Input records:
■ ■ ■ ■ ■ ■ ■

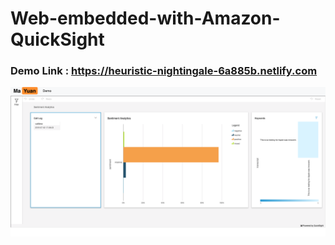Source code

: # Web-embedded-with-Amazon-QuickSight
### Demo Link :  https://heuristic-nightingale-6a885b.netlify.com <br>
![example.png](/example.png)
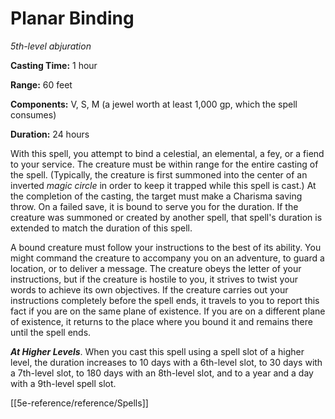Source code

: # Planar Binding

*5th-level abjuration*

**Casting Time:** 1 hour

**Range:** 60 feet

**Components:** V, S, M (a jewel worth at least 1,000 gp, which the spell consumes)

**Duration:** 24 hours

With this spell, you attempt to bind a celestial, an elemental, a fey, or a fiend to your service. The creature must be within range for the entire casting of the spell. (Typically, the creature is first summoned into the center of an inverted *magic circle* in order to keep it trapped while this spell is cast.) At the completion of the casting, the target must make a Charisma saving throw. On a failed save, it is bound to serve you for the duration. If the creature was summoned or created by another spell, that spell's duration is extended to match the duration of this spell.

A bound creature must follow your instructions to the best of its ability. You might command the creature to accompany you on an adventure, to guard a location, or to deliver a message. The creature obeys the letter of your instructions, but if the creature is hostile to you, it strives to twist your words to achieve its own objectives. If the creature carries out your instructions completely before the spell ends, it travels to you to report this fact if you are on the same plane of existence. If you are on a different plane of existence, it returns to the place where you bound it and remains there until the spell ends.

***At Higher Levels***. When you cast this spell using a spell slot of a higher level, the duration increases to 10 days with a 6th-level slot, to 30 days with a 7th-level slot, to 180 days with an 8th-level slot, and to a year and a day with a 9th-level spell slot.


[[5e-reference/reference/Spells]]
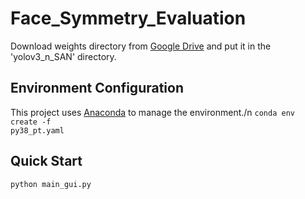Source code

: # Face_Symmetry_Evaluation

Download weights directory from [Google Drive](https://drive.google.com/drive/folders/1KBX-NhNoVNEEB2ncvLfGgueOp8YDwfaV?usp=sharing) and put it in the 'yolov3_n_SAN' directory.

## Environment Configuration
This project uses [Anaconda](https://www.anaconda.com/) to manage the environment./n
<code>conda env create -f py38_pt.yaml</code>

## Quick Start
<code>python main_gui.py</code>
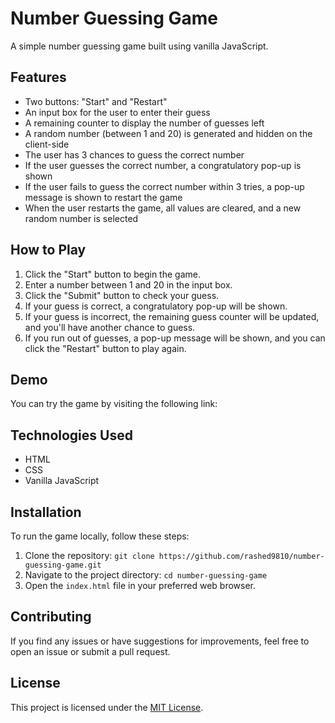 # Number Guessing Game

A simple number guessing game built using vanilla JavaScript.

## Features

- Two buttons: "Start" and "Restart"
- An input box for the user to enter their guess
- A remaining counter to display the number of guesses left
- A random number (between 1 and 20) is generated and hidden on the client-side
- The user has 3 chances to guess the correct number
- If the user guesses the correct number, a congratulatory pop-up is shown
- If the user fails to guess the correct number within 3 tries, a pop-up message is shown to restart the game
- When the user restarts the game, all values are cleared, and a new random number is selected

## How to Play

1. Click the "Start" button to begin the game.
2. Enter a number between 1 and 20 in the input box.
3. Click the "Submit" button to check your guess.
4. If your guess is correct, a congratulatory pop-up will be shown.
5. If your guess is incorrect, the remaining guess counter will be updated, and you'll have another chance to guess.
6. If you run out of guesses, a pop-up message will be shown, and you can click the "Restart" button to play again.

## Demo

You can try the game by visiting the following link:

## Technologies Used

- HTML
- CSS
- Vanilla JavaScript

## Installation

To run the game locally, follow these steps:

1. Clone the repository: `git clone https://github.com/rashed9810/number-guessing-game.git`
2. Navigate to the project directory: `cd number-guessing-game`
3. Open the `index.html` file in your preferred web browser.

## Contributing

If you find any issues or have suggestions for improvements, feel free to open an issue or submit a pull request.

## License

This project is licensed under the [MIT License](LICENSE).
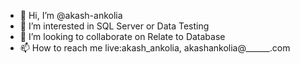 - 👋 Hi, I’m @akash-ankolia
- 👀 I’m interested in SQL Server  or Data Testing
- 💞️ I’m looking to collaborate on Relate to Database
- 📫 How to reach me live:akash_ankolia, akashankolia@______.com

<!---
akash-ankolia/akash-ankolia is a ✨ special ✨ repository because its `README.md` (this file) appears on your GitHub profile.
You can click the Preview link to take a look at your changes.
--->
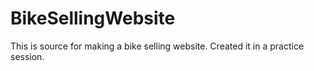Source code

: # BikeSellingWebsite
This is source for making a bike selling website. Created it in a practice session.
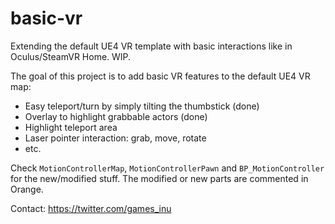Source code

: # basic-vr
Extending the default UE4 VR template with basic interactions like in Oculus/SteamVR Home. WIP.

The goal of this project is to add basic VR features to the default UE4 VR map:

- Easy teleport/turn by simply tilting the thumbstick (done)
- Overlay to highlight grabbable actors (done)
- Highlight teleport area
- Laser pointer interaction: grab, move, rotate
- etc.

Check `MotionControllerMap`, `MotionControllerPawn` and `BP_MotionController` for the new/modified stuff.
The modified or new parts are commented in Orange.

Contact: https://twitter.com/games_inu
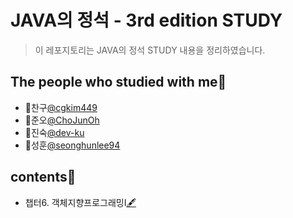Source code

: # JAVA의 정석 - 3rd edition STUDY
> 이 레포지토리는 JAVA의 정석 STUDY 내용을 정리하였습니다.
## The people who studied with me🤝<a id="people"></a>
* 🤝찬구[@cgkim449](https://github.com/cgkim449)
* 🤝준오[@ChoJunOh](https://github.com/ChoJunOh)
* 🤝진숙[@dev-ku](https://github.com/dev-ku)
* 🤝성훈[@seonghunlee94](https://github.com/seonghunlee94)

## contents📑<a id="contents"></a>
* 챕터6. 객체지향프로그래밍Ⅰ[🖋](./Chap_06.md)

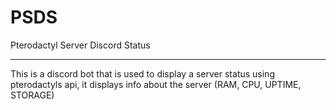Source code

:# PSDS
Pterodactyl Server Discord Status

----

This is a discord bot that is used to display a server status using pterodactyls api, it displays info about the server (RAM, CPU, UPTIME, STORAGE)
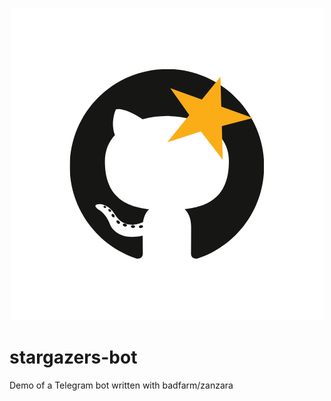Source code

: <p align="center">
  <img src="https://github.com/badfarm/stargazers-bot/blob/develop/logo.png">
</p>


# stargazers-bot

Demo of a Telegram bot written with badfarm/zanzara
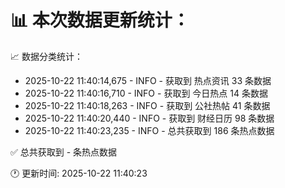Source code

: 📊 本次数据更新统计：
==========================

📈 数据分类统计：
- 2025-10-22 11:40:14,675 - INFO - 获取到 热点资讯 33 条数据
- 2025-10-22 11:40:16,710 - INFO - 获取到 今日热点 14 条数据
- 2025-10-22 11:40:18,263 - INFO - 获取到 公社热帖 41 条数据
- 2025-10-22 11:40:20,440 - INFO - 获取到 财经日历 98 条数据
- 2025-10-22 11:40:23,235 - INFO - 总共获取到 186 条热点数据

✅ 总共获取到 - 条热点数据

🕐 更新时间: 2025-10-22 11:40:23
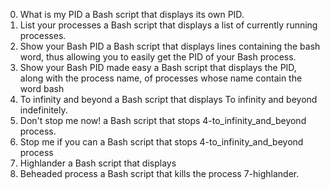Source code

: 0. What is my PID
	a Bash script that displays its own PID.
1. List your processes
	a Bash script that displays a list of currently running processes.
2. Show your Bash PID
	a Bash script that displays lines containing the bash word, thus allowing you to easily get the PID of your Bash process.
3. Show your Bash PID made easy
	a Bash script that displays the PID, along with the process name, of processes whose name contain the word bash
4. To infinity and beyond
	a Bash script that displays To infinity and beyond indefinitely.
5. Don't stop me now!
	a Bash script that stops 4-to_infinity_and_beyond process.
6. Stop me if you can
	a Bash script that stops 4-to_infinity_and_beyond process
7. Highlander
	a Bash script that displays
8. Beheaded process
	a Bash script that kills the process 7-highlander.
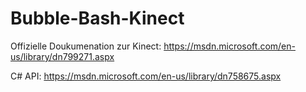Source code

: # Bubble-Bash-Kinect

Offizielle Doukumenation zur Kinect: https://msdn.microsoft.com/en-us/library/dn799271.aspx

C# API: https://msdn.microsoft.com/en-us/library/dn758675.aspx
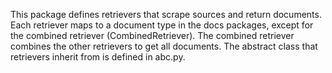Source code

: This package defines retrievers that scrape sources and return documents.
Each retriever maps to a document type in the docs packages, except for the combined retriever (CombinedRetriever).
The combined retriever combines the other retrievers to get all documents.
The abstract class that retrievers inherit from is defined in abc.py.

■ ■ ■ ■ ■ ■ ■

Scan the data for lines containing "badfarm" and copy all of them.

Exercise answer:
  <img src="https://github.com/badfarm/stargazers-bot/blob/develop/logo.png">
Demo of a Telegram bot written with badfarm/zanzara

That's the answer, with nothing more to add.